§ What is being asked:
All of the records should be given again exactly as they appear.

===== Data under study =====

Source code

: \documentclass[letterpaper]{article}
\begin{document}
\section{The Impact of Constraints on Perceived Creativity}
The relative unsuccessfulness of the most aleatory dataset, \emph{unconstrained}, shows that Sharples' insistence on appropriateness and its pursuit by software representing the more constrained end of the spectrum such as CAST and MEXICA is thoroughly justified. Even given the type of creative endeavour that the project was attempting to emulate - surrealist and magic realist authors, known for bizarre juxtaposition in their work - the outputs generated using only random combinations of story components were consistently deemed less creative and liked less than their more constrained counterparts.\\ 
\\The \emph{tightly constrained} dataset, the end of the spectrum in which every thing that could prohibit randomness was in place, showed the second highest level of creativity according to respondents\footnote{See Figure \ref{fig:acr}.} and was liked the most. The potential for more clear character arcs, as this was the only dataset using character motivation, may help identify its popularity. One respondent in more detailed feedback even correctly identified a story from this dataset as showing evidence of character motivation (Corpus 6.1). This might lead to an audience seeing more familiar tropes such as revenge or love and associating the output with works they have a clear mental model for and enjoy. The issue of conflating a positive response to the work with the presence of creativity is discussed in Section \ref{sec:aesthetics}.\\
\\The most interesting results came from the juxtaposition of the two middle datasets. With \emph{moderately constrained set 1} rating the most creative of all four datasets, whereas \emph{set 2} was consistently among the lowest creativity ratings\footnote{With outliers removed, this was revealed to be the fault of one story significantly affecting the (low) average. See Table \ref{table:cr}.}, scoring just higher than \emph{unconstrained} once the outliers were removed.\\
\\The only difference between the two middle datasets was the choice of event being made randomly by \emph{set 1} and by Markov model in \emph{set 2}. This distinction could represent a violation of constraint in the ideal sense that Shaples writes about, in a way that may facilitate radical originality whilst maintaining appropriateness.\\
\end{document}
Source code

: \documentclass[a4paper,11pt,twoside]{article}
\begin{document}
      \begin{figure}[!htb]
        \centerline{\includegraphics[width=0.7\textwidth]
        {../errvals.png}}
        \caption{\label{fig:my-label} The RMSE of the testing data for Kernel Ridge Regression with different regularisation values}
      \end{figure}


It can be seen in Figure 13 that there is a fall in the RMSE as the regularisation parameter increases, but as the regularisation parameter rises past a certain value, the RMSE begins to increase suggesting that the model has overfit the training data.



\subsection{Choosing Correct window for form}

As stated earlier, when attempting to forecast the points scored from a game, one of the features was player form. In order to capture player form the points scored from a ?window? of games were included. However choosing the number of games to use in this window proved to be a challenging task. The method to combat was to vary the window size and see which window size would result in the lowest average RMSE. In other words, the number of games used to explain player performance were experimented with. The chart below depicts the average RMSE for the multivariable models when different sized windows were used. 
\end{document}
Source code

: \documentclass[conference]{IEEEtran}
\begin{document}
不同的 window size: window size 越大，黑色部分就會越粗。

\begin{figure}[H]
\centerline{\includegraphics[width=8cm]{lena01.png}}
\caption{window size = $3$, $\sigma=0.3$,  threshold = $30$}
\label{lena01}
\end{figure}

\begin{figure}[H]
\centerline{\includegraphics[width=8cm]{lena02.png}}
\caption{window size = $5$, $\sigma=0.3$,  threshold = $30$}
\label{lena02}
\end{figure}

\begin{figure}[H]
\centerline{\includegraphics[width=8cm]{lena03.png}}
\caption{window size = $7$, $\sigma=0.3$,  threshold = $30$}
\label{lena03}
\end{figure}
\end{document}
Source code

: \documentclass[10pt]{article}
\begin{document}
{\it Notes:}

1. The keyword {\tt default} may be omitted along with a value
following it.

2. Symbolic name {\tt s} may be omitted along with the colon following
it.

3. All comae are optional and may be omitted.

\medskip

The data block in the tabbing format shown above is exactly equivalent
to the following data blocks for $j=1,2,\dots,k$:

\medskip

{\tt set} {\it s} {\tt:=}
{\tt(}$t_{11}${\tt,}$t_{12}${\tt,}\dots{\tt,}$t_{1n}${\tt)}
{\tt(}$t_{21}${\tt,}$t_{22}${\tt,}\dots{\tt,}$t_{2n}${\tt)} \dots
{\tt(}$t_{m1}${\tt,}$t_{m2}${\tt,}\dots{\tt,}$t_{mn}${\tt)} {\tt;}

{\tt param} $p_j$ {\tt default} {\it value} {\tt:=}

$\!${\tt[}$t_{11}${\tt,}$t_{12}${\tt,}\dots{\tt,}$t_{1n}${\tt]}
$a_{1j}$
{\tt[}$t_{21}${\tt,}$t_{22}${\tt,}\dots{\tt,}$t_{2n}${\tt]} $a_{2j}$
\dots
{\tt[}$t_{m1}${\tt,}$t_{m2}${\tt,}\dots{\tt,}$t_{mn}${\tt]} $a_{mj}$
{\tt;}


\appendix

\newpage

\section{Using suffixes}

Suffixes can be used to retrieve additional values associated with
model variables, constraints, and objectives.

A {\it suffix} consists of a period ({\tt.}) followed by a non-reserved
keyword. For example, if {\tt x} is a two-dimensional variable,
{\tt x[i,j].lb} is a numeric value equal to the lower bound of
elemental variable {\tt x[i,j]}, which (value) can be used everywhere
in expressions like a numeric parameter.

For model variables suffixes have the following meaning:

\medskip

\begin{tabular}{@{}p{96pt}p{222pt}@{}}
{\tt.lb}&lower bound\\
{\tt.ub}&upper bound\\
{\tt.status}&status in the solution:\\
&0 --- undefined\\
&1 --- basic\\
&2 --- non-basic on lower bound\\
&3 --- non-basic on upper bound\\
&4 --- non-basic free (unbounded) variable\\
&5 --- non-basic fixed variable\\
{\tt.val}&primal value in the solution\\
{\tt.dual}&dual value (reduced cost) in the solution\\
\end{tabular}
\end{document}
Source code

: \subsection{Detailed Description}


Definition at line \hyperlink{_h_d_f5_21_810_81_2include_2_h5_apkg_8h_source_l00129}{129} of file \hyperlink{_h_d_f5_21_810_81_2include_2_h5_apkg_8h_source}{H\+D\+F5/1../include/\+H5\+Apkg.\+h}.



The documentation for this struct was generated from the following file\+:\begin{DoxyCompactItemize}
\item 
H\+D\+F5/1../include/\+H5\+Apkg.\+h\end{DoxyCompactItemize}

=====

§ Solution for this problem:
Source code

: \documentclass[letterpaper]{article}
\begin{document}
\section{The Impact of Constraints on Perceived Creativity}
The relative unsuccessfulness of the most aleatory dataset, \emph{unconstrained}, shows that Sharples' insistence on appropriateness and its pursuit by software representing the more constrained end of the spectrum such as CAST and MEXICA is thoroughly justified. Even given the type of creative endeavour that the project was attempting to emulate - surrealist and magic realist authors, known for bizarre juxtaposition in their work - the outputs generated using only random combinations of story components were consistently deemed less creative and liked less than their more constrained counterparts.\\ 
\\The \emph{tightly constrained} dataset, the end of the spectrum in which every thing that could prohibit randomness was in place, showed the second highest level of creativity according to respondents\footnote{See Figure \ref{fig:acr}.} and was liked the most. The potential for more clear character arcs, as this was the only dataset using character motivation, may help identify its popularity. One respondent in more detailed feedback even correctly identified a story from this dataset as showing evidence of character motivation (Corpus 6.1). This might lead to an audience seeing more familiar tropes such as revenge or love and associating the output with works they have a clear mental model for and enjoy. The issue of conflating a positive response to the work with the presence of creativity is discussed in Section \ref{sec:aesthetics}.\\
\\The most interesting results came from the juxtaposition of the two middle datasets. With \emph{moderately constrained set 1} rating the most creative of all four datasets, whereas \emph{set 2} was consistently among the lowest creativity ratings\footnote{With outliers removed, this was revealed to be the fault of one story significantly affecting the (low) average. See Table \ref{table:cr}.}, scoring just higher than \emph{unconstrained} once the outliers were removed.\\
\\The only difference between the two middle datasets was the choice of event being made randomly by \emph{set 1} and by Markov model in \emph{set 2}. This distinction could represent a violation of constraint in the ideal sense that Shaples writes about, in a way that may facilitate radical originality whilst maintaining appropriateness.\\
\end{document}
Source code

: \documentclass[a4paper,11pt,twoside]{article}
\begin{document}
      \begin{figure}[!htb]
        \centerline{\includegraphics[width=0.7\textwidth]
        {../errvals.png}}
        \caption{\label{fig:my-label} The RMSE of the testing data for Kernel Ridge Regression with different regularisation values}
      \end{figure}


It can be seen in Figure 13 that there is a fall in the RMSE as the regularisation parameter increases, but as the regularisation parameter rises past a certain value, the RMSE begins to increase suggesting that the model has overfit the training data.



\subsection{Choosing Correct window for form}

As stated earlier, when attempting to forecast the points scored from a game, one of the features was player form. In order to capture player form the points scored from a ?window? of games were included. However choosing the number of games to use in this window proved to be a challenging task. The method to combat was to vary the window size and see which window size would result in the lowest average RMSE. In other words, the number of games used to explain player performance were experimented with. The chart below depicts the average RMSE for the multivariable models when different sized windows were used. 
\end{document}
Source code

: \documentclass[conference]{IEEEtran}
\begin{document}
不同的 window size: window size 越大，黑色部分就會越粗。

\begin{figure}[H]
\centerline{\includegraphics[width=8cm]{lena01.png}}
\caption{window size = $3$, $\sigma=0.3$,  threshold = $30$}
\label{lena01}
\end{figure}

\begin{figure}[H]
\centerline{\includegraphics[width=8cm]{lena02.png}}
\caption{window size = $5$, $\sigma=0.3$,  threshold = $30$}
\label{lena02}
\end{figure}

\begin{figure}[H]
\centerline{\includegraphics[width=8cm]{lena03.png}}
\caption{window size = $7$, $\sigma=0.3$,  threshold = $30$}
\label{lena03}
\end{figure}
\end{document}
Source code

: \documentclass[10pt]{article}
\begin{document}
{\it Notes:}

1. The keyword {\tt default} may be omitted along with a value
following it.

2. Symbolic name {\tt s} may be omitted along with the colon following
it.

3. All comae are optional and may be omitted.

\medskip

The data block in the tabbing format shown above is exactly equivalent
to the following data blocks for $j=1,2,\dots,k$:

\medskip

{\tt set} {\it s} {\tt:=}
{\tt(}$t_{11}${\tt,}$t_{12}${\tt,}\dots{\tt,}$t_{1n}${\tt)}
{\tt(}$t_{21}${\tt,}$t_{22}${\tt,}\dots{\tt,}$t_{2n}${\tt)} \dots
{\tt(}$t_{m1}${\tt,}$t_{m2}${\tt,}\dots{\tt,}$t_{mn}${\tt)} {\tt;}

{\tt param} $p_j$ {\tt default} {\it value} {\tt:=}

$\!${\tt[}$t_{11}${\tt,}$t_{12}${\tt,}\dots{\tt,}$t_{1n}${\tt]}
$a_{1j}$
{\tt[}$t_{21}${\tt,}$t_{22}${\tt,}\dots{\tt,}$t_{2n}${\tt]} $a_{2j}$
\dots
{\tt[}$t_{m1}${\tt,}$t_{m2}${\tt,}\dots{\tt,}$t_{mn}${\tt]} $a_{mj}$
{\tt;}


\appendix

\newpage

\section{Using suffixes}

Suffixes can be used to retrieve additional values associated with
model variables, constraints, and objectives.

A {\it suffix} consists of a period ({\tt.}) followed by a non-reserved
keyword. For example, if {\tt x} is a two-dimensional variable,
{\tt x[i,j].lb} is a numeric value equal to the lower bound of
elemental variable {\tt x[i,j]}, which (value) can be used everywhere
in expressions like a numeric parameter.

For model variables suffixes have the following meaning:

\medskip

\begin{tabular}{@{}p{96pt}p{222pt}@{}}
{\tt.lb}&lower bound\\
{\tt.ub}&upper bound\\
{\tt.status}&status in the solution:\\
&0 --- undefined\\
&1 --- basic\\
&2 --- non-basic on lower bound\\
&3 --- non-basic on upper bound\\
&4 --- non-basic free (unbounded) variable\\
&5 --- non-basic fixed variable\\
{\tt.val}&primal value in the solution\\
{\tt.dual}&dual value (reduced cost) in the solution\\
\end{tabular}
\end{document}
Source code

: \subsection{Detailed Description}


Definition at line \hyperlink{_h_d_f5_21_810_81_2include_2_h5_apkg_8h_source_l00129}{129} of file \hyperlink{_h_d_f5_21_810_81_2include_2_h5_apkg_8h_source}{H\+D\+F5/1../include/\+H5\+Apkg.\+h}.



The documentation for this struct was generated from the following file\+:\begin{DoxyCompactItemize}
\item 
H\+D\+F5/1../include/\+H5\+Apkg.\+h\end{DoxyCompactItemize}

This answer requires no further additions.